At the Travel Service Organization in Hong Kong, which services travelers to the PRC, our delegate raised some problems resulting from the trip. One of the staff advised our delegate to go to the US legation. His supervisor said he would criticize him for this advice. Is it possible that an organization oriented against US imperialism would offer such “advice” in the first place?

Our delegate did not get into the PRC. No international conference was held. Mao continues to issue edicts like the Pope, although even the Pope called an ecumenical, meeting. The people in the travel agency claimed they had never heard of Li Chia Ming or the invitation. They also indicated we were not the only ones from the US to have been deceived by such an invitation.

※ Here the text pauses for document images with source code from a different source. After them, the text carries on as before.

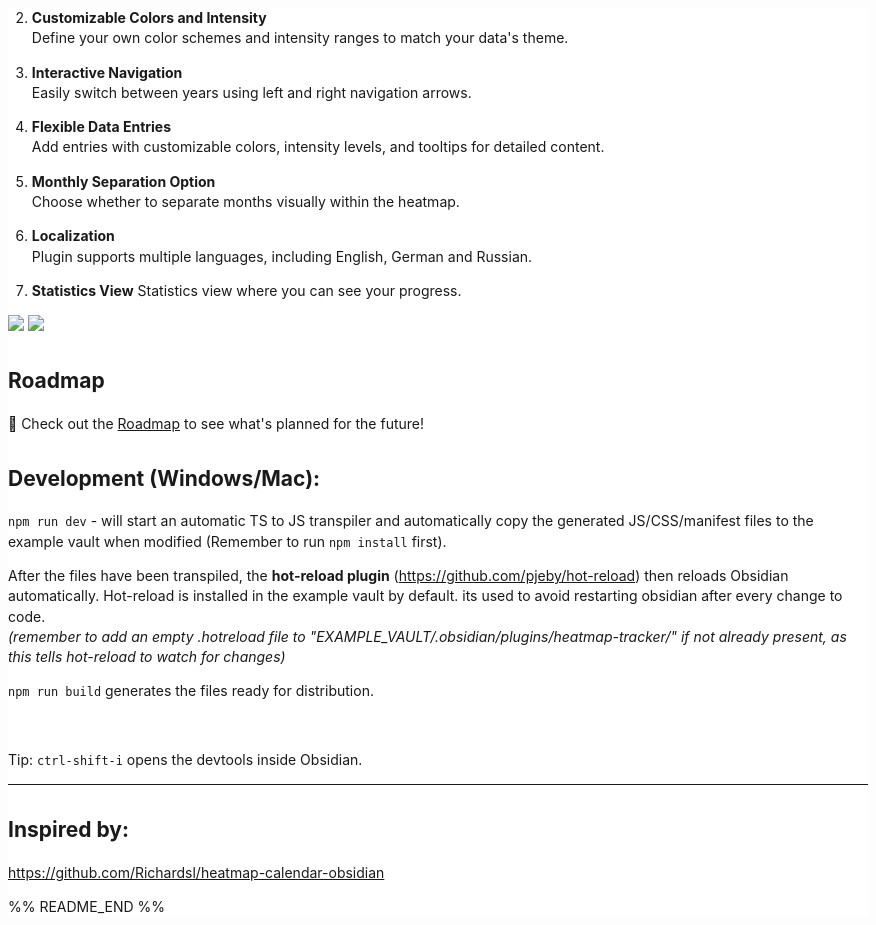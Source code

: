 2. **Customizable Colors and Intensity**  
   Define your own color schemes and intensity ranges to match your data's theme.

3. **Interactive Navigation**  
   Easily switch between years using left and right navigation arrows.

4. **Flexible Data Entries**  
   Add entries with customizable colors, intensity levels, and tooltips for detailed content.

5. **Monthly Separation Option**  
   Choose whether to separate months visually within the heatmap.

6. **Localization**  
   Plugin supports multiple languages, including English, German and Russian.

7. **Statistics View**
   Statistics view where you can see your progress.

<img src="https://raw.githubusercontent.com/mokkiebear/heatmap-tracker/refs/heads/main/public/mac-mockup-dark.png" />

<img src="https://raw.githubusercontent.com/mokkiebear/heatmap-tracker/refs/heads/main/public/tracker-overview.png">

## Roadmap

📍 Check out the [Roadmap](./ROADMAP.md) to see what's planned for the future!

## Development (Windows/Mac):

 ```npm run dev``` - will start an automatic TS to JS transpiler and automatically copy the generated JS/CSS/manifest files to the example vault when modified (Remember to run ```npm install``` first).

 After the files have been transpiled, the **hot-reload plugin** (https://github.com/pjeby/hot-reload) then reloads Obsidian automatically.
 Hot-reload is installed in the example vault by default. its used to avoid restarting obsidian after every change to code.  
 *(remember to add an empty *.hotreload* file to "EXAMPLE_VAULT/.obsidian/plugins/heatmap-tracker/" if not already present, as this tells hot-reload to watch for changes)*


```npm run build``` generates the files ready for distribution.

&nbsp;

Tip: ```ctrl-shift-i``` opens the devtools inside Obsidian.


---

## Inspired by:
https://github.com/Richardsl/heatmap-calendar-obsidian


%% README_END %%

The trip cost H&S a great deal of money. It has left us in bad shape financially. H&S has never, in its more than seven years of publication, made any of the desperate appeals for funds so familiar to CPUSA supporters. We have received contributions but most of our funds have come from subscriptions, people close to us, or out of our own pockets. If we have erred it is not in the direction of the revisionists who try to make a fast dollar out of their activities. We have erred in not broadening our financial efforts, in not asking our readers for more assistance, in not projecting a long-range funds policy.

H&S has been the only force upholding a M-List policy advocating the right of self-determination in the Black Belt. Is it not clear today that this correct and principled policy has contributed to the Afro-American liberation struggles? H&S is the only publication consistently upholding a M-List policy on struggle against white chauvinism among the white workers and middle class. H&S has never painted roses over problems in the world Marxist movement. We try to tell it like it is.

H&S has never relied on financial support from those in state power in countries which formerly built socialism. We have never offered unprincipled agreement to receive such funds. We rely on the sacrifices of our readers, our supporters, ourselves.

Can a few of our readers dig down deep and mail us a hundred dollars? Can a few others mail us fifty? Do other readers have understanding enough to pay for their subscriptions for several years in advance knowing that attacks from US imperialism might mean reaching people in ways other than the newsletter before the sub runs out? We trust that more than a few will reply to our appeal, that many readers will contribute. In this way we can continue and enlarge our work to lay the basis for a Marxist-Leninist Party in the US.

One of US imperialism’s great assets is the opportunism of today’s “Marxists”. Your funds can help speed the development of a new, genuine Marxist-Leninist Party carrying forward the revolutionary work of Lenin and Stalin.